The number of monthly job openings rose again in July, to 5.9 million, the Bureau of Labor Statistics said on Wednesday.
That works out to a rate of 3.9 percent of overall employment, tied with a level hit last July. That rate of openings is higher than the early 2000s and was last seen in January of 2001, at the tail end of the 1990s dotcom boom.
And it's a sign that employers are having a harder time filling open positions, which means they'll likely have to pay more when they make their next hire.
"Despite the slowdown in payroll gains in August, labor market conditions continue to tighten, which should eventually generate a pick-up in wage growth later this year," according to Steve Murphy, an economist at Capital Economics.
Employers posted 5.9 million job openings in July, a rate of 3.9 percent, according to the Job Openings and Labor Turnover Summary (JOLTS) report. That compares to 5.62 million job openings in June, according to Thomson Reuters.
The survey, which tracks the number of open positions along with how many workers have been hired, fired or just up and quit their jobs, gets much less attention than the high-profile payroll and jobless rate data that comes out on the first Friday of every month.
Lately, JOLTS has been getting more attention — in part, because it's one of the data points closely watched by Federal Reserve Chair Janet Yellen. The central bank is keeping a close eye on the job market as a bellwether for the strength of the recovery as it decides how soon to raise interest rates.
The latest report showed that the hiring rate, which also has been rising steadily as the job market has recovered since the wave of layoffs of the Great Recession, flattened out at 3.6 percent, or 5.2 million new hires in July.
That measure is approaching the 4.0 percent level seen in November of 2006, before the recession hit.
With the number of openings and hiring rate rising this year, so has the pace of workers who decide to up and quit their jobs.
That so-called "quits rate" is one measure the Fed keeps a close eye on; economists say it's a good gauge of workers' confidence in the job market. When more workers decide to quit, it's a sign they see better job opportunities elsewhere.
Often, those job quitters are rewarded for making a move with a bigger paycheck, according to a separate monthly report from Atlanta Federal Reserve.

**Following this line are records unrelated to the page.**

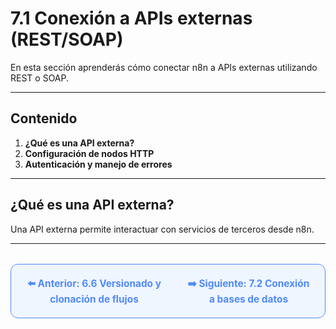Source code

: # 7.1 Conexión a APIs externas (REST/SOAP)

En esta sección aprenderás cómo conectar n8n a APIs externas utilizando REST o SOAP.

---

## Contenido

1. **¿Qué es una API externa?**
2. **Configuración de nodos HTTP**
3. **Autenticación y manejo de errores**

---

## ¿Qué es una API externa?
Una API externa permite interactuar con servicios de terceros desde n8n.

---

<div align="center" style="border: 1px solid #4F8AFA; border-radius: 12px; padding: 20px; background: #f0f6ff; margin-top: 32px; display: flex; justify-content: center; gap: 32px;">
  <a href="../Flujos-Automatizados-Creación-y-Gestión/6.6.%20Versionado%20y%20clonación%20de%20flujos.md" style="text-decoration:none; font-weight: bold; color: #4F8AFA; font-size: 1.1em;">⬅️ Anterior: 6.6 Versionado y clonación de flujos</a>
  <a href="7.2.%20Conexión%20a%20bases%20de%20datos%20(PostgreSQL,%20MySQL,%20SQLite).md" style="text-decoration:none; font-weight: bold; color: #4F8AFA; font-size: 1.1em;">➡️ Siguiente: 7.2 Conexión a bases de datos</a>
</div>
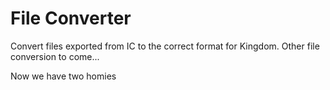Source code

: # File Converter


Convert files exported from IC to the correct format for Kingdom. Other file conversion to come...


Now we have two homies 
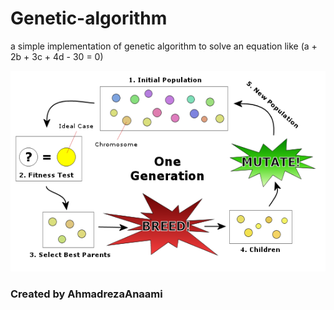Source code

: # Genetic-algorithm
a simple implementation of genetic algorithm to solve an equation like (a + 2b + 3c + 4d - 30 = 0)


![alt text](https://github.com/SAhmadrezaAnaami/Genetic-algorithm/blob/main/GA.png?raw=true)

### Created by AhmadrezaAnaami
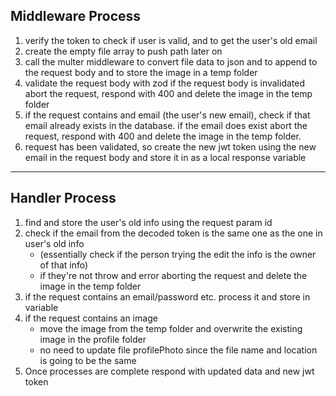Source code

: ## Middleware Process
1. verify the token to check if user is valid, and to get the user's old email
2. create the empty file array to push path later on
3. call the multer middleware to convert file data to json and to append to the request body and to store the image in a temp folder
4. validate the request body with zod
   if the request body is invalidated abort the request, respond with 400 and delete the image in the temp folder 
5. if the request contains and email (the user's new email), check if that email already exists in the database.
   if the email does exist abort the request, respond with 400 and delete the image in the temp folder.
6. request has been validated, so create the new jwt token using the new email in the request body and store it in as a local response variable

*****************************************************************************************************************

## Handler Process
1. find and store the user's old info using the request param id
2. check if the email from the decoded token is the same one as the one in user's old info 
   - (essentially check if the person trying the edit the info is the owner of that info)
   - if they're not throw and error aborting the request and delete the image in the temp folder
3. if the request contains an email/password etc. process it and store in variable
4. if the request contains an image
   - move the image from the temp folder and overwrite the existing image in the profile folder
   - no need to update file profilePhoto since the file name and location is going to be the same
5. Once processes are complete respond with updated data and new jwt token
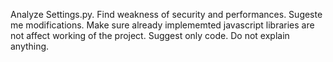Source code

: Analyze Settings.py. Find weakness of security and performances. Sugeste me modifications. Make sure already implememted javascript libraries are not affect working of the project. Suggest only code. Do not explain anything.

That data tracks wage gains, comparing those who have switched jobs and those who stick it out with their current employer.
According to the latest monthly data, "job switchers" saw an average pay bump of 4.2 percent, while "job stayers" saw their paychecks rise by 3.0 percent.
Those numbers are averages; not all job hoppers will see a bigger paycheck. (And not all of the quitters in the JOLTS report go on to another job; many are retirees or others who leave the labor force when they leave their job.)
The national JOLTS numbers also mask regional differences in the job market.
Since the job market began recovering after the Great Recession, for example, the biggest percentage gains in jobs openings and hires have been in the Midwest, which was hit hard by manufacturing layoffs.
But the Northeast has seen the biggest gains in people quitting their jobs.